All lines after the one containing "- 轮询 Read、Write 事件。" are needed, along with that line itself. Please repeat them exactly through the end of the entries.

> DATA PROVIDED:
================================

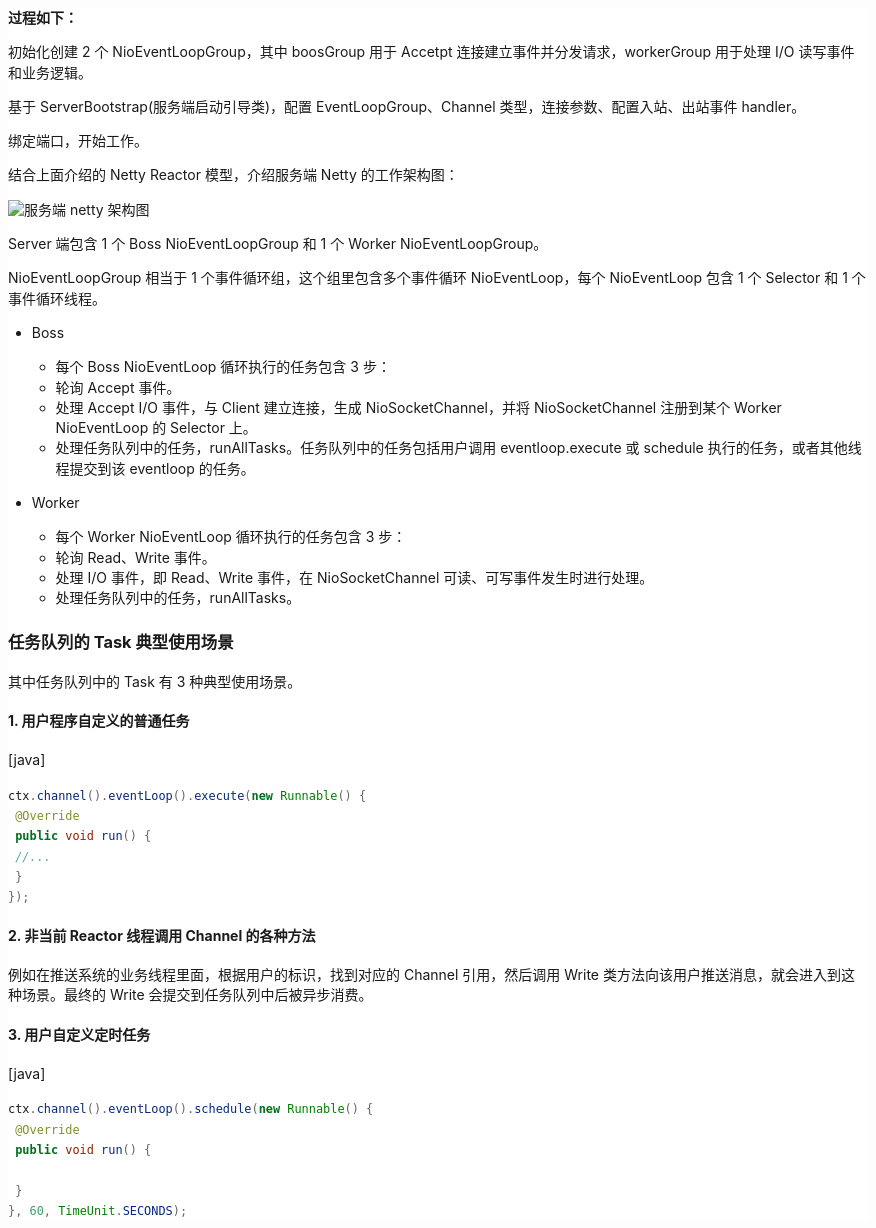 **过程如下：**

初始化创建 2 个 NioEventLoopGroup，其中 boosGroup 用于 Accetpt 连接建立事件并分发请求，workerGroup 用于处理 I/O 读写事件和业务逻辑。

基于 ServerBootstrap(服务端启动引导类)，配置 EventLoopGroup、Channel 类型，连接参数、配置入站、出站事件 handler。

绑定端口，开始工作。

结合上面介绍的 Netty Reactor 模型，介绍服务端 Netty 的工作架构图：

![服务端 netty 架构图](assets/1a9646f2836a48a28e6c1c2c4f1dbe76.jfif)

Server 端包含 1 个 Boss NioEventLoopGroup 和 1 个 Worker NioEventLoopGroup。

NioEventLoopGroup 相当于 1 个事件循环组，这个组里包含多个事件循环 NioEventLoop，每个 NioEventLoop 包含 1 个 Selector 和 1 个事件循环线程。

- Boss

  - 每个 Boss NioEventLoop 循环执行的任务包含 3 步：
  - 轮询 Accept 事件。
  - 处理 Accept I/O 事件，与 Client 建立连接，生成 NioSocketChannel，并将 NioSocketChannel 注册到某个 Worker NioEventLoop 的 Selector 上。
  - 处理任务队列中的任务，runAllTasks。任务队列中的任务包括用户调用 eventloop.execute 或 schedule 执行的任务，或者其他线程提交到该 eventloop 的任务。

- Worker

  - 每个 Worker NioEventLoop 循环执行的任务包含 3 步：
  - 轮询 Read、Write 事件。
  - 处理 I/O 事件，即 Read、Write 事件，在 NioSocketChannel 可读、可写事件发生时进行处理。
  - 处理任务队列中的任务，runAllTasks。

  

### 任务队列的 Task 典型使用场景

其中任务队列中的 Task 有 3 种典型使用场景。

#### 1. 用户程序自定义的普通任务

 [java]

```java
ctx.channel().eventLoop().execute(new Runnable() { 
 @Override 
 public void run() { 
 //... 
 } 
}); 
```

#### 2. 非当前 Reactor 线程调用 Channel 的各种方法

例如在推送系统的业务线程里面，根据用户的标识，找到对应的 Channel 引用，然后调用 Write 类方法向该用户推送消息，就会进入到这种场景。最终的 Write 会提交到任务队列中后被异步消费。

#### 3. 用户自定义定时任务

 [java]

```java
ctx.channel().eventLoop().schedule(new Runnable() { 
 @Override 
 public void run() { 
 
 } 
}, 60, TimeUnit.SECONDS);
```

================================

> FINISHED TASK:
  - 轮询 Read、Write 事件。
  - 处理 I/O 事件，即 Read、Write 事件，在 NioSocketChannel 可读、可写事件发生时进行处理。
  - 处理任务队列中的任务，runAllTasks。

  

### 任务队列的 Task 典型使用场景

其中任务队列中的 Task 有 3 种典型使用场景。

#### 1. 用户程序自定义的普通任务

 [java]

```java
ctx.channel().eventLoop().execute(new Runnable() { 
 @Override 
 public void run() { 
 //... 
 } 
}); 
```

#### 2. 非当前 Reactor 线程调用 Channel 的各种方法

例如在推送系统的业务线程里面，根据用户的标识，找到对应的 Channel 引用，然后调用 Write 类方法向该用户推送消息，就会进入到这种场景。最终的 Write 会提交到任务队列中后被异步消费。

#### 3. 用户自定义定时任务

 [java]

```java
ctx.channel().eventLoop().schedule(new Runnable() { 
 @Override 
 public void run() { 
 
 } 
}, 60, TimeUnit.SECONDS);
```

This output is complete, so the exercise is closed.